Linux users' proverbial cup is already overflowing this spring thanks to several recent coups for the open source operating system. Just last week, however, more good news arrived for users of the free software in the form of an announcement from Mozilla that Firefox has been given a huge speed boost on Linux.
Specifically, despite several failed attempts in the past, a group of Mozilla developers has succeeded in getting the open source browser's Linux builds to compile with version 4.5 of GCC, or the GNU Compiler Collection.
"We finally managed to get our Linux (and, obviously, Linux64) builds to use GCC 4.5, with aggressive optimisation (-O3) and profile guided optimisation enabled," wrote developer Mike Hommey on Friday.
"This means we are finally using a more modern toolchain, opening opportunities for things such as static analysis," Hommey explained. "This also means we are now producing a faster Firefox, now much closer to the Windows builds on the same hardware on various performance tests."
Though the feature is not slated to appear officially until Firefox 6, the newly improved builds should work on older Linux platforms as well, including Red Hat and CentOS 5, Hommey noted. The main thing that's required is that they come with the GNU standard libstdc++ library from GCC 4.1, he added.

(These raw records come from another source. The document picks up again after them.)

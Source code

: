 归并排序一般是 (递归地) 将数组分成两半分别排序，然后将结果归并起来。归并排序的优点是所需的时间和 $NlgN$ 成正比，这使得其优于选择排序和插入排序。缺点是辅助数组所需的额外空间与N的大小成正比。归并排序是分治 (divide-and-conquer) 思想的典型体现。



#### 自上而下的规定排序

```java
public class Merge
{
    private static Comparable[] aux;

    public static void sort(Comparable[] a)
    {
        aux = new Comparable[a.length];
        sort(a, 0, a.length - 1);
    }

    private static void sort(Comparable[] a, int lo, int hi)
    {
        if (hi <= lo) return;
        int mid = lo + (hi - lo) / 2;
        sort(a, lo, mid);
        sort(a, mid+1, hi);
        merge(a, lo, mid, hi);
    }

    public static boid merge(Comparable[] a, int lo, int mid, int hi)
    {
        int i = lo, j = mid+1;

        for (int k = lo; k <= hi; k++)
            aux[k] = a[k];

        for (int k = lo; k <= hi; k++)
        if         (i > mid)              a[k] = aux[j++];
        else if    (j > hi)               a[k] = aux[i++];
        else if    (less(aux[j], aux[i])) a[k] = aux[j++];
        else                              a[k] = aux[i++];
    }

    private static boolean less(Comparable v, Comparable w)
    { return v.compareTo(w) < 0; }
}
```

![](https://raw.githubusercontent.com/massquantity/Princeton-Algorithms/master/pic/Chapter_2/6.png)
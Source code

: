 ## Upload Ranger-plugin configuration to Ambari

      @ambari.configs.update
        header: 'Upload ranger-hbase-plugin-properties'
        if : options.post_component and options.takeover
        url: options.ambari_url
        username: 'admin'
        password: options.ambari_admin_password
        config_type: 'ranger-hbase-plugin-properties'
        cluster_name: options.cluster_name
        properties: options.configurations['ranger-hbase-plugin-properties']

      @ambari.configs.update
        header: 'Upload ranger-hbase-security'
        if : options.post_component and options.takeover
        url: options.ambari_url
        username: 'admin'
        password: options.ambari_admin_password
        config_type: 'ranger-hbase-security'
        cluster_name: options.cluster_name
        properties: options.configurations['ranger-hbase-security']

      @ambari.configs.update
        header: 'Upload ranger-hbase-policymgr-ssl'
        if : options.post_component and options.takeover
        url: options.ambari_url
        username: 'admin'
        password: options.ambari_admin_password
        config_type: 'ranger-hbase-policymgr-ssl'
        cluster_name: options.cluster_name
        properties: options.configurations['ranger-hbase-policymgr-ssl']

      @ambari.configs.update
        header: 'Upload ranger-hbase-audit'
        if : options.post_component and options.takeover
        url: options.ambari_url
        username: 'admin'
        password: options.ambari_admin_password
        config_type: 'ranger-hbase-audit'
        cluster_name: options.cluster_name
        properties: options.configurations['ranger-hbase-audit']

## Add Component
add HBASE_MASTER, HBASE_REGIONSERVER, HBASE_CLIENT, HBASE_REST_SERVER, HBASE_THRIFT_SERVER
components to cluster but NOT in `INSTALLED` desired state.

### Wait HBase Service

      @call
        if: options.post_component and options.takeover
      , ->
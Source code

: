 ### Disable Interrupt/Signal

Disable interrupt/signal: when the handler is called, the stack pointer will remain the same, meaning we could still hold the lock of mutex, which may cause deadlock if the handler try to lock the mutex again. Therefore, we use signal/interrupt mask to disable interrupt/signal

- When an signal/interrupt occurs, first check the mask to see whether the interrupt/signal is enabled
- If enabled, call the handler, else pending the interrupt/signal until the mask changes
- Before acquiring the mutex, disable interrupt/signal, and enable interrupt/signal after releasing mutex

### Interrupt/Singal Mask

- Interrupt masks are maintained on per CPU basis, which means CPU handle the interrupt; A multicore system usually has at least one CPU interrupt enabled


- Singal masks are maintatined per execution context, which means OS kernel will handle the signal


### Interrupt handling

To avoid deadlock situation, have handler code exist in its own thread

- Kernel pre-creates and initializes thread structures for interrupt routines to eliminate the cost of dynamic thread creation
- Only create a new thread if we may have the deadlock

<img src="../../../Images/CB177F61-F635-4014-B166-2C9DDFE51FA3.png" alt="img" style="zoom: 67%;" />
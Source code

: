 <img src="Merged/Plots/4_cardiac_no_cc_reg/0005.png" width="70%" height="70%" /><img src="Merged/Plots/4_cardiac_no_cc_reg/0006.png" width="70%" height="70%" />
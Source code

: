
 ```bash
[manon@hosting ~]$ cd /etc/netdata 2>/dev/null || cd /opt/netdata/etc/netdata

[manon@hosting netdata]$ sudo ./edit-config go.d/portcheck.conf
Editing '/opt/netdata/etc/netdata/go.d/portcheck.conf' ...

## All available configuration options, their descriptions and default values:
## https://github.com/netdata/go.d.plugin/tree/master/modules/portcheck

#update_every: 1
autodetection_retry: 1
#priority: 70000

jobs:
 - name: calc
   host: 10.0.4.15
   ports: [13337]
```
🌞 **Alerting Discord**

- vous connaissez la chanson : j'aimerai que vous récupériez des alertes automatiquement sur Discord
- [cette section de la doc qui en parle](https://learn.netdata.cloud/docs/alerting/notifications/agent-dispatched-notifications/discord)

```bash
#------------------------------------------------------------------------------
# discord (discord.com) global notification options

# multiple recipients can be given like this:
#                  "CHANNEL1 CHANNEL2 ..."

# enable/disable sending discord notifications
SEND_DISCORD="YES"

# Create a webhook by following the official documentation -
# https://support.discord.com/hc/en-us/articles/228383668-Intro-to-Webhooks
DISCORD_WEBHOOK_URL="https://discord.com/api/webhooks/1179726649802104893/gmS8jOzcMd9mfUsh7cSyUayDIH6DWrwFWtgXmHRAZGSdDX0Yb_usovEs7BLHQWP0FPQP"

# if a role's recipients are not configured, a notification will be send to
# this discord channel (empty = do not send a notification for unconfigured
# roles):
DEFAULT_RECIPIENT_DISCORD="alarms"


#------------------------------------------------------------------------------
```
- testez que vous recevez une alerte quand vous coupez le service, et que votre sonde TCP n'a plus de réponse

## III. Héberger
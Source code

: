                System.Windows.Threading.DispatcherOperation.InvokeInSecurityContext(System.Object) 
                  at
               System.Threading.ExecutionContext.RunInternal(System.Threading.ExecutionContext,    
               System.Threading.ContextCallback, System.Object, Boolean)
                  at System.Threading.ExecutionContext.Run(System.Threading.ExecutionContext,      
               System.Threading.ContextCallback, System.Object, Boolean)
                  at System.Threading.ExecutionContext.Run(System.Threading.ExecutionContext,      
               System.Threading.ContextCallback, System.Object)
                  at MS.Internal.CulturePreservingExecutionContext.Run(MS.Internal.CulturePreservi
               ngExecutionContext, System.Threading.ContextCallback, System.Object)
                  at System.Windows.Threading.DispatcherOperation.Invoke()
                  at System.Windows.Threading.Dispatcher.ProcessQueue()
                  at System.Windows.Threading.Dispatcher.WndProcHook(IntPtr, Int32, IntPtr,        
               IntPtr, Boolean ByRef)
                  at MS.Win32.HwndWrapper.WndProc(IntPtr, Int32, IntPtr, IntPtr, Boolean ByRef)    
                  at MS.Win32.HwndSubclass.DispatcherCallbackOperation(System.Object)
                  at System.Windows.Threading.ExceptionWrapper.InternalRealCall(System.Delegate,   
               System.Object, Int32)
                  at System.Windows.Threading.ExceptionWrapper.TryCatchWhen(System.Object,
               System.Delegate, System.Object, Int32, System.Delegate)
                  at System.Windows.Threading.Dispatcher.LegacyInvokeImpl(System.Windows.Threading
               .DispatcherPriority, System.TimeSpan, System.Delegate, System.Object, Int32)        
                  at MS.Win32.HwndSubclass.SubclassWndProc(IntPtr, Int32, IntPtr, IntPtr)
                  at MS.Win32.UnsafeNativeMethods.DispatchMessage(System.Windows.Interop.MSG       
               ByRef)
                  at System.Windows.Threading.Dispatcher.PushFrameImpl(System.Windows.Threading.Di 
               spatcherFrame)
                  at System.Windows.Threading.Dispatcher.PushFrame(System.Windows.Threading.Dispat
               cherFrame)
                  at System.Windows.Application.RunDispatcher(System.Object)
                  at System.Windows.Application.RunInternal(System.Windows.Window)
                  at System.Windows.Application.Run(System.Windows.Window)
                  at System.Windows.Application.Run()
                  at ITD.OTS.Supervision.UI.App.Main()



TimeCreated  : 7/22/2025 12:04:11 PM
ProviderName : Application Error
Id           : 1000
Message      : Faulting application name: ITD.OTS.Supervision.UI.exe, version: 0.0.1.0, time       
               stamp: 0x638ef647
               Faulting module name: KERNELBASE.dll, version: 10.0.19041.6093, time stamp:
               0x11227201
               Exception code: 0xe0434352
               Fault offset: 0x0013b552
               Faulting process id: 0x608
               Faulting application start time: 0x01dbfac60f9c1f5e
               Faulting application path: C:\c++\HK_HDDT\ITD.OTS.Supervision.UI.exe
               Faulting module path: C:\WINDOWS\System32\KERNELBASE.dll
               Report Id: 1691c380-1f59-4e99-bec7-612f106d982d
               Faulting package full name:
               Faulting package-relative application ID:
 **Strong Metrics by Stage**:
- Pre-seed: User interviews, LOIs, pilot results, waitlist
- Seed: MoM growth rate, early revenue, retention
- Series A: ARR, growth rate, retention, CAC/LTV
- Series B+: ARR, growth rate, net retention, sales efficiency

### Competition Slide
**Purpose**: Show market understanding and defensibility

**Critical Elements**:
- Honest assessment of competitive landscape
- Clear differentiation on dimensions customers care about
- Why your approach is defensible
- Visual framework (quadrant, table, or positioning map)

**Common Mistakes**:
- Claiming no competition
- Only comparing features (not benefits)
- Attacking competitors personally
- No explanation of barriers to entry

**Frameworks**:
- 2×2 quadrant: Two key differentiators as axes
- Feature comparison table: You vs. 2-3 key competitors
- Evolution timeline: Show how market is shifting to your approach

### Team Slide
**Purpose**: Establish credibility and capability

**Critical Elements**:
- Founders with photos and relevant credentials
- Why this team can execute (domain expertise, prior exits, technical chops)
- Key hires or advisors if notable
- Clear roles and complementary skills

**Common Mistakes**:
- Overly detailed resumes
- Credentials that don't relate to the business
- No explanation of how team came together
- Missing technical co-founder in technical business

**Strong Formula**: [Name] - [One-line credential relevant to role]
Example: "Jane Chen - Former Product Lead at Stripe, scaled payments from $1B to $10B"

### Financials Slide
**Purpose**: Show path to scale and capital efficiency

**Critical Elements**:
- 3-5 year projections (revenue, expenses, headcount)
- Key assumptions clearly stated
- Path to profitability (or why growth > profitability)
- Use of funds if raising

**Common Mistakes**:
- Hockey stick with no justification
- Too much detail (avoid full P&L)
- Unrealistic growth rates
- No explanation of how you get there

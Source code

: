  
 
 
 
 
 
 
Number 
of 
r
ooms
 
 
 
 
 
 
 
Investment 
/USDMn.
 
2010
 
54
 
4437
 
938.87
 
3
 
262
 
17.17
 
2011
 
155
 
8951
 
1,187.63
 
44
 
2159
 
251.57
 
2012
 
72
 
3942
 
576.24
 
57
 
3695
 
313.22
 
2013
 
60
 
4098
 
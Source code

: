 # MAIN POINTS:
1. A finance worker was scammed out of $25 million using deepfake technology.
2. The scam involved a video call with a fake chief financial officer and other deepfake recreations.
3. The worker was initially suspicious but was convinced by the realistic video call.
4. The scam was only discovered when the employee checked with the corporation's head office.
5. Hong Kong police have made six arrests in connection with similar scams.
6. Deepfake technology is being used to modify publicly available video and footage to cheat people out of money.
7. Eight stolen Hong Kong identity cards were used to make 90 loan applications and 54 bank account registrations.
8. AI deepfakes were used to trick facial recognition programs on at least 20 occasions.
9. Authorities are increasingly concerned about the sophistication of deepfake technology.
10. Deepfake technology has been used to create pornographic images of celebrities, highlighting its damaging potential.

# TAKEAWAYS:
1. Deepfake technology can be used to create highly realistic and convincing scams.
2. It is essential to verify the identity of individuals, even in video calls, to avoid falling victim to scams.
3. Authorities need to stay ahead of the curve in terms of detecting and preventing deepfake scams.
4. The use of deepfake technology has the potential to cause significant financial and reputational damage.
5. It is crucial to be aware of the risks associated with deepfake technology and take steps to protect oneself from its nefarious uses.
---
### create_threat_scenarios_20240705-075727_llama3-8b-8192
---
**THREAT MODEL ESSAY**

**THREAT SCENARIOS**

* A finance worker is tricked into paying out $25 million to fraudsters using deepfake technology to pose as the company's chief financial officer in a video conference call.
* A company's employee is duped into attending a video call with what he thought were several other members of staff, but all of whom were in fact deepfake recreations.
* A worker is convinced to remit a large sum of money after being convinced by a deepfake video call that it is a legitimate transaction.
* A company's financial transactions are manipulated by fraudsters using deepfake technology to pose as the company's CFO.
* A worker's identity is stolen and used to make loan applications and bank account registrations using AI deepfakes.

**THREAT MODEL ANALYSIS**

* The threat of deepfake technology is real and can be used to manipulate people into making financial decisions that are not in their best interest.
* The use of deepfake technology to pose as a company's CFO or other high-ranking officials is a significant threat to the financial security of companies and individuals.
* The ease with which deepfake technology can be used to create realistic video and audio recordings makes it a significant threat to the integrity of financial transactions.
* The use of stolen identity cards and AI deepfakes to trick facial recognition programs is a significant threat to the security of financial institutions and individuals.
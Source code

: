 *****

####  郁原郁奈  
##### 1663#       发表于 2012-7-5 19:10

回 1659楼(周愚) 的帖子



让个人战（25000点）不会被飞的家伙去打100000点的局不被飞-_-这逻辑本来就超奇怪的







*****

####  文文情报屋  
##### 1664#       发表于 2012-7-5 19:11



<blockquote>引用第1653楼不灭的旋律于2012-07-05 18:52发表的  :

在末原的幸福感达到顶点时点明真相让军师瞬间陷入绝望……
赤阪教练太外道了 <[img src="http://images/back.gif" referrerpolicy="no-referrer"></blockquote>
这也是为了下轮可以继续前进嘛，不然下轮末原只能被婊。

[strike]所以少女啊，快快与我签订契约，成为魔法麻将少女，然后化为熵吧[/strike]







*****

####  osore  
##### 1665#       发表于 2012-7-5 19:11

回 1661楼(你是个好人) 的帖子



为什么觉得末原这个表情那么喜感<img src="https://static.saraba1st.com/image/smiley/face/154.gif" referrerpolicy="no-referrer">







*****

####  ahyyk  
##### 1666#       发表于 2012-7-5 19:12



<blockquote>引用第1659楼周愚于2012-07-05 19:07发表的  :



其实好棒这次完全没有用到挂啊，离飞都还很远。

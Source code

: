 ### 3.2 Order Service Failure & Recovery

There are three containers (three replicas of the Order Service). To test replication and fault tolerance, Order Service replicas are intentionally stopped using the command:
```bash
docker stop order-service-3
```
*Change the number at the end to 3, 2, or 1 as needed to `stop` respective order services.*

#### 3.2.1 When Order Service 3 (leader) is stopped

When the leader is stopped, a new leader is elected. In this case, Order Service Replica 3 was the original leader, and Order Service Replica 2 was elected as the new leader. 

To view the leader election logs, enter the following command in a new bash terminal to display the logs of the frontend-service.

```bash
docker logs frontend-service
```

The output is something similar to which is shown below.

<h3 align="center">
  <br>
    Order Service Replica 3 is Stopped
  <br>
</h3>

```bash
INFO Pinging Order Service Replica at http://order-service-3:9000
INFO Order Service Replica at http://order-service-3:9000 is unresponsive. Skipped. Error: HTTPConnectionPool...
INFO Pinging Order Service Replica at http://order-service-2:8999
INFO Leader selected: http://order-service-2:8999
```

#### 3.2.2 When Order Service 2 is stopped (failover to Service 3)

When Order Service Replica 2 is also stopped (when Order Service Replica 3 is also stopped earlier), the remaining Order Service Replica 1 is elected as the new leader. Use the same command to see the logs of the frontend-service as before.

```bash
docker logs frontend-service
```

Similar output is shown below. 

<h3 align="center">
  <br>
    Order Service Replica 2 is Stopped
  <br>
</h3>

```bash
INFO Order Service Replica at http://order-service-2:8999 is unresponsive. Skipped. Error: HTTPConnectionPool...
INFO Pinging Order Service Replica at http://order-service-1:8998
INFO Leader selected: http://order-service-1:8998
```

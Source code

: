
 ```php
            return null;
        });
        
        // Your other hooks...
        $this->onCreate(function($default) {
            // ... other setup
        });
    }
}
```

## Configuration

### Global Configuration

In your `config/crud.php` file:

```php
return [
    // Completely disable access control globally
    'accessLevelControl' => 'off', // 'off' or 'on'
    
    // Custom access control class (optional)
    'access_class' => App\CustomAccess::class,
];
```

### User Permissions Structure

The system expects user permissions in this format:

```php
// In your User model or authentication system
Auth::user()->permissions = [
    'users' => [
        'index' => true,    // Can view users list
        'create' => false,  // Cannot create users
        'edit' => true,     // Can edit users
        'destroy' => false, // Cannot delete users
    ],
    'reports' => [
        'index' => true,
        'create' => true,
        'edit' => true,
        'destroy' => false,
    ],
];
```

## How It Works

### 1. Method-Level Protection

First Firefox 5 Beta Build
Following the wildly successful debut of Firefox 4 in March, the new browser just exceeded 10 percent market share for the first time this past weekend, according to fresh data from StatCounter. Still ahead of Firefox 4 are just Microsoft's Internet Explorer 8 and Mozilla's own Firefox 3.6, according to StatCounter's data.
Meanwhile, as part of its new, six-week development cycle, Mozilla just posted its first Firefox 5 beta build. Now making its way into that version are new CSS3 support and tab management along with improved HTML5 support, according to a report in ConceivablyTech.
The final release of Firefox 5 is due on June 21, likely followed by Firefox 6 in mid-August.
It's been noticeable to Linux users for some time now that Firefox didn't perform as well there as it did on Windows. It's great to see Mozilla address the issue and reaffirm its commitment to this growing segment of the market.